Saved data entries
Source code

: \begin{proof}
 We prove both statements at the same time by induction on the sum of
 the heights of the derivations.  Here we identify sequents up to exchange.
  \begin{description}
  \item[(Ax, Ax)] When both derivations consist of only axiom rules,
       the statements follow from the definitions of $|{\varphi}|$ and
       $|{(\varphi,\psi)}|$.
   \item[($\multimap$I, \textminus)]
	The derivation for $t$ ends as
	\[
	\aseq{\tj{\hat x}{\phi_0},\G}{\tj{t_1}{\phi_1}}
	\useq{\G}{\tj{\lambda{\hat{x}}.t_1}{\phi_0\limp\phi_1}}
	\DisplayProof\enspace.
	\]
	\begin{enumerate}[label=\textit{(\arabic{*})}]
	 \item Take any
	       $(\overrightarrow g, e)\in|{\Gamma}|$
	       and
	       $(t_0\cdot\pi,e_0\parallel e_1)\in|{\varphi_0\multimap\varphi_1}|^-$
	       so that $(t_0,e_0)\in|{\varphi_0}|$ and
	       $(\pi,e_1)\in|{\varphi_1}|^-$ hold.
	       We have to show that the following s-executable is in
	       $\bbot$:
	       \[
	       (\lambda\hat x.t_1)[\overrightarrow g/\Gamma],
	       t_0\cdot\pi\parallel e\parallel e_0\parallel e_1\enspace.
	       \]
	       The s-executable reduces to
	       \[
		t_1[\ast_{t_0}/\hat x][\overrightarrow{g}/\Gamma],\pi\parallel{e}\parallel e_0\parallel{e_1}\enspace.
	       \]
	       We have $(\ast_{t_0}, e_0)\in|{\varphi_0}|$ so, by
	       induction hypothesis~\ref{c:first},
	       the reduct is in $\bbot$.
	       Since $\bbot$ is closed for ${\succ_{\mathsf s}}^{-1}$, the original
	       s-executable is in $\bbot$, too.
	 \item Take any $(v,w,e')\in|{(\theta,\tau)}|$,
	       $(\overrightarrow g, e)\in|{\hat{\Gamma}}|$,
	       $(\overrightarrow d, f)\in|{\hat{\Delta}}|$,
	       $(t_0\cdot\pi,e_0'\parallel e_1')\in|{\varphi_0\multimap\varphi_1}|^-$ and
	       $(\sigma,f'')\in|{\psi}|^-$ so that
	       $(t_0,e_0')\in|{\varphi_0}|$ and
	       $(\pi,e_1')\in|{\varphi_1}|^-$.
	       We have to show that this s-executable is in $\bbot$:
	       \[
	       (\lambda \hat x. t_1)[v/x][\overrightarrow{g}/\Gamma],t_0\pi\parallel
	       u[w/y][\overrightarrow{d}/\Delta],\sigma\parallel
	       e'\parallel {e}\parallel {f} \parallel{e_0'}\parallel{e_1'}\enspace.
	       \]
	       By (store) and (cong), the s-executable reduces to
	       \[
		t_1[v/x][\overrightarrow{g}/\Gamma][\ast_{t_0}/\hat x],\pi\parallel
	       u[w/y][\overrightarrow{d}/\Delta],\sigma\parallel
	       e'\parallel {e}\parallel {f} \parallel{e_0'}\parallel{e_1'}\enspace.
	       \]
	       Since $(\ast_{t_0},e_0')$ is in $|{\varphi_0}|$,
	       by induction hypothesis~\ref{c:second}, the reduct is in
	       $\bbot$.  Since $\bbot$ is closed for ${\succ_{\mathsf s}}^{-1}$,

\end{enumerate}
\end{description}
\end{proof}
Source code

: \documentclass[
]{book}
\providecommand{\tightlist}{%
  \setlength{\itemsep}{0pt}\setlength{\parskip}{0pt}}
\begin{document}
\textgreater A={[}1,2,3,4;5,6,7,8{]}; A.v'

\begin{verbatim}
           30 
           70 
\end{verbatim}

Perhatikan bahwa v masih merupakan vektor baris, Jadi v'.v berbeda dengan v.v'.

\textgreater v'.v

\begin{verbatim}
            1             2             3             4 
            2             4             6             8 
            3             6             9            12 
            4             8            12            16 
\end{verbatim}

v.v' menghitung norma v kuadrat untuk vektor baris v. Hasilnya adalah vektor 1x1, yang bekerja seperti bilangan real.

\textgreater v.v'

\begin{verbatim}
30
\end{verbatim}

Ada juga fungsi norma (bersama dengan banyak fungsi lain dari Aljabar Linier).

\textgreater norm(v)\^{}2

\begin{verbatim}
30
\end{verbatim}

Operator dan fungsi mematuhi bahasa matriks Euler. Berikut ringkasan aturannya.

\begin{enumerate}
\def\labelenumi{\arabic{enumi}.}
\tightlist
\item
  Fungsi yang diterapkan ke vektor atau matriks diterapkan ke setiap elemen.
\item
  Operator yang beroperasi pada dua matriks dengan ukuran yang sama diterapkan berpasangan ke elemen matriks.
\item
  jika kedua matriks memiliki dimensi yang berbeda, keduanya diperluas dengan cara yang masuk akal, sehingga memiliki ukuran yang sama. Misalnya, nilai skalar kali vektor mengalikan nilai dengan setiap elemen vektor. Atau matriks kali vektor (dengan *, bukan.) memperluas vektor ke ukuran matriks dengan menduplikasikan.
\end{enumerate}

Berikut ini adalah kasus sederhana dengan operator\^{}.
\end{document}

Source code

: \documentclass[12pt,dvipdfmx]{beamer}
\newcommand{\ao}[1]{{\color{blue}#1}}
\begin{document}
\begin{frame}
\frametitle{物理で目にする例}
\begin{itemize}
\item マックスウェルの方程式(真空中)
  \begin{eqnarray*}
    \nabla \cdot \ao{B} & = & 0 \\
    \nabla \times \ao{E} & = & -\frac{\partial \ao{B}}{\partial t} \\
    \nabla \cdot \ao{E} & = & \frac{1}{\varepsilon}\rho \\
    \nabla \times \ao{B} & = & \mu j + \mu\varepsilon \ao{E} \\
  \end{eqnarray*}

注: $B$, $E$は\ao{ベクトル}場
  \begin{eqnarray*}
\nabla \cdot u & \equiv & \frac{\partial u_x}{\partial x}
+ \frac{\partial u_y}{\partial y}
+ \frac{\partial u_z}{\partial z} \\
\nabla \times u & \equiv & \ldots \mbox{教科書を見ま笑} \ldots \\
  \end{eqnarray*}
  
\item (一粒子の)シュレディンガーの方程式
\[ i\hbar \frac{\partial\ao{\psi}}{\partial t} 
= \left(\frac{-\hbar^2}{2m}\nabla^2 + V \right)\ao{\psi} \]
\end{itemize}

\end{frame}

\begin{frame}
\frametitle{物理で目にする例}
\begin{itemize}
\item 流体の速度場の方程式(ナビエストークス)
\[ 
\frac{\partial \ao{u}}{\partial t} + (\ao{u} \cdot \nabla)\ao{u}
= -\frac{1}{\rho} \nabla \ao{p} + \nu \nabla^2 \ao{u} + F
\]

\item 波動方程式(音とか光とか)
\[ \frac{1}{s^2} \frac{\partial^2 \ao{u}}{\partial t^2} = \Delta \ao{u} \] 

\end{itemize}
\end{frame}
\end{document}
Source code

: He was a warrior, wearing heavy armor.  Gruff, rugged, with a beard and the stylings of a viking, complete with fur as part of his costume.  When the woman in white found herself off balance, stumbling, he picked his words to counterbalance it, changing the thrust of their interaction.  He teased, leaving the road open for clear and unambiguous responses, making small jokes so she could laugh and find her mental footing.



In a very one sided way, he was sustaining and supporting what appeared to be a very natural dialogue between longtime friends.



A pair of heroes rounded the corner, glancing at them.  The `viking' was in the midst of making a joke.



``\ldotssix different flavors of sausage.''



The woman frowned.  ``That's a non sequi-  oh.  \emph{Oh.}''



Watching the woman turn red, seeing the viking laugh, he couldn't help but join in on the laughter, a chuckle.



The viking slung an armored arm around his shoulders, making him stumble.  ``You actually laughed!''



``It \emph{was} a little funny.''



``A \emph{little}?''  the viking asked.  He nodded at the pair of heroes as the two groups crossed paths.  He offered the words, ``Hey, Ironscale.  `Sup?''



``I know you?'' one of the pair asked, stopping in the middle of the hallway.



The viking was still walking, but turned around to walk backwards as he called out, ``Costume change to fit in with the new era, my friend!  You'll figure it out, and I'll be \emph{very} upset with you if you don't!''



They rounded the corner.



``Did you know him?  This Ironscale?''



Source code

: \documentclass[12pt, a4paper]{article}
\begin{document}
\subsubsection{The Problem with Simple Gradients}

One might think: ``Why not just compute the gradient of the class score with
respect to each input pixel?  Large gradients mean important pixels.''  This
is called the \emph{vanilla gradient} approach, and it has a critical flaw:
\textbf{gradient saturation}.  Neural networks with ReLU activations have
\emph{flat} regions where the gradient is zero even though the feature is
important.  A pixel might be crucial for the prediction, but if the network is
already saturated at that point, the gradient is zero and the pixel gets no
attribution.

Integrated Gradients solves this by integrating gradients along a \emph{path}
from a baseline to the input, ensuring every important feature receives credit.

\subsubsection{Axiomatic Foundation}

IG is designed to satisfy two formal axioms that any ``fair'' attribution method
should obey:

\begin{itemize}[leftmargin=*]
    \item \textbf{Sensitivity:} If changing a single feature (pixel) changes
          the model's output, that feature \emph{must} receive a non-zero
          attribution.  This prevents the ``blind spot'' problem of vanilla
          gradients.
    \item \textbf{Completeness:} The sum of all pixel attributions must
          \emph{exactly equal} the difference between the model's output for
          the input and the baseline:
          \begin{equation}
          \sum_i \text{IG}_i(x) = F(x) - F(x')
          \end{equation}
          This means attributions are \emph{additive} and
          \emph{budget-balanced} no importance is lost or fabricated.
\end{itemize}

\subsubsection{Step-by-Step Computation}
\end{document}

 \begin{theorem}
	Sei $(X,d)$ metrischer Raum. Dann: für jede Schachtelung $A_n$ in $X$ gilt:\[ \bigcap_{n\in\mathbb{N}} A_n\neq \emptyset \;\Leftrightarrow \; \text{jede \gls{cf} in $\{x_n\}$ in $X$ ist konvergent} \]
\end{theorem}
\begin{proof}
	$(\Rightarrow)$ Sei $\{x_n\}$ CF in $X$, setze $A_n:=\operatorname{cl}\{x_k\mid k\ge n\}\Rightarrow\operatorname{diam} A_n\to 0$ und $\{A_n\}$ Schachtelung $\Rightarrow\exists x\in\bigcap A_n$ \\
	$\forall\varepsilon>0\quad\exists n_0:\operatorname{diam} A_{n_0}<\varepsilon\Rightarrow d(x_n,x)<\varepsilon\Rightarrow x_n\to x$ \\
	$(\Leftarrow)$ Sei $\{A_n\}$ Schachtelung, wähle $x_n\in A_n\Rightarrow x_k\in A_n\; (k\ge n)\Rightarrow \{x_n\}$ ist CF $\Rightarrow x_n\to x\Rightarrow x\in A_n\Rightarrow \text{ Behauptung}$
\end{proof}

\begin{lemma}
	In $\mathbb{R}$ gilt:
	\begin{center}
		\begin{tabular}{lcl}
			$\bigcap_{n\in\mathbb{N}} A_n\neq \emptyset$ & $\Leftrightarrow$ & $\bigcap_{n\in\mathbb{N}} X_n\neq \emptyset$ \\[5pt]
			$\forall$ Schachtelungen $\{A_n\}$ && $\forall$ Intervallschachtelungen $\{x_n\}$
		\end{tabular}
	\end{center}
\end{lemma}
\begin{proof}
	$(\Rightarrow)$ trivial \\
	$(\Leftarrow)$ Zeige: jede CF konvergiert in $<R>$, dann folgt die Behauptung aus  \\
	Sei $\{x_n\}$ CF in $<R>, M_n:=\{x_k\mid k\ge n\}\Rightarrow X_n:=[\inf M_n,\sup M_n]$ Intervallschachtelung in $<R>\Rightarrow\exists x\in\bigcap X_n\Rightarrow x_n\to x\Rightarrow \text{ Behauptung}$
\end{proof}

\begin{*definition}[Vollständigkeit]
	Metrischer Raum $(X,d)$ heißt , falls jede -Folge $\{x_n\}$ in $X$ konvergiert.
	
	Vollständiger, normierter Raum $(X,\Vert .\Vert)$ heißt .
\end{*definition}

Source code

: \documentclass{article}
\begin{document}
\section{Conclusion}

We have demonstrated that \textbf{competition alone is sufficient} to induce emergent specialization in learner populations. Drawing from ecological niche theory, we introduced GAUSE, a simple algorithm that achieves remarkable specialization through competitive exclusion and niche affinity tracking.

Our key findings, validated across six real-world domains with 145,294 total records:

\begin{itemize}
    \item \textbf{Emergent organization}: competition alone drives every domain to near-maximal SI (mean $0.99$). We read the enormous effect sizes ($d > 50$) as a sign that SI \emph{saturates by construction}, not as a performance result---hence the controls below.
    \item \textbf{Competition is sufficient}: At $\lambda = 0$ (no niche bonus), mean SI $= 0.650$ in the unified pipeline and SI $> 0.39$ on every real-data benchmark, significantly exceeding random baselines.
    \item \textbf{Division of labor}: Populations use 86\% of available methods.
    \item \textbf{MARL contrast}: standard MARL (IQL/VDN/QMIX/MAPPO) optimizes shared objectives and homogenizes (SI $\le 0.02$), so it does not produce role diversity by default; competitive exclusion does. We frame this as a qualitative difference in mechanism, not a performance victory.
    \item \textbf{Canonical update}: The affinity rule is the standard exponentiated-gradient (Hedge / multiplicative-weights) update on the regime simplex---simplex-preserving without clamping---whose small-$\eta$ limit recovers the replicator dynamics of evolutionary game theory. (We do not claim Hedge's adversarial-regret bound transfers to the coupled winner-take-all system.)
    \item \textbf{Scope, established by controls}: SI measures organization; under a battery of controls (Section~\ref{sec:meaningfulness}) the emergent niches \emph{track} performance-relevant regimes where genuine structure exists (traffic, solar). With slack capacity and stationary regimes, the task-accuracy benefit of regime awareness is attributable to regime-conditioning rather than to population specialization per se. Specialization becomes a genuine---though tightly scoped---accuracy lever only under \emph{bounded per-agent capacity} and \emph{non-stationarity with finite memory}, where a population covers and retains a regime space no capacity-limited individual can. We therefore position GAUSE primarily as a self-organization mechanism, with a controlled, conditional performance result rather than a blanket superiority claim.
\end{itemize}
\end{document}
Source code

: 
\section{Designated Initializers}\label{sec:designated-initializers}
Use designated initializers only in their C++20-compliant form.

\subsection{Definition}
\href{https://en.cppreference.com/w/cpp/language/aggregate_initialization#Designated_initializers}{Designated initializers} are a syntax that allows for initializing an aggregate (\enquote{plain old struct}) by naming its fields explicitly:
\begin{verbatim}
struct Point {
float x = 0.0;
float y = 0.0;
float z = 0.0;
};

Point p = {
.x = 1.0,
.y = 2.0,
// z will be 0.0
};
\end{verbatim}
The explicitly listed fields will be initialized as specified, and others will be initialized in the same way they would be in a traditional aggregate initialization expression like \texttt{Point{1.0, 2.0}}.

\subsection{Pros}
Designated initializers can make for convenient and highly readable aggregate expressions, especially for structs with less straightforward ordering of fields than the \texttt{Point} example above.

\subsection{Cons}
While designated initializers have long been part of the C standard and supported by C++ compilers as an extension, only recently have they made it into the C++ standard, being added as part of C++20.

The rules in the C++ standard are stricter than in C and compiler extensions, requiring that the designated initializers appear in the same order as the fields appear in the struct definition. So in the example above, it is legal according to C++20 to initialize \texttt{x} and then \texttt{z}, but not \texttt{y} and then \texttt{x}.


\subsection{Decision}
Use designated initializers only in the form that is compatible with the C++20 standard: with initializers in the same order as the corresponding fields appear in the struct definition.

Exercise — Which lines in the records contain the word "tightlist"? Copy each one.

Expected answer —
\providecommand{\tightlist}{%
\tightlist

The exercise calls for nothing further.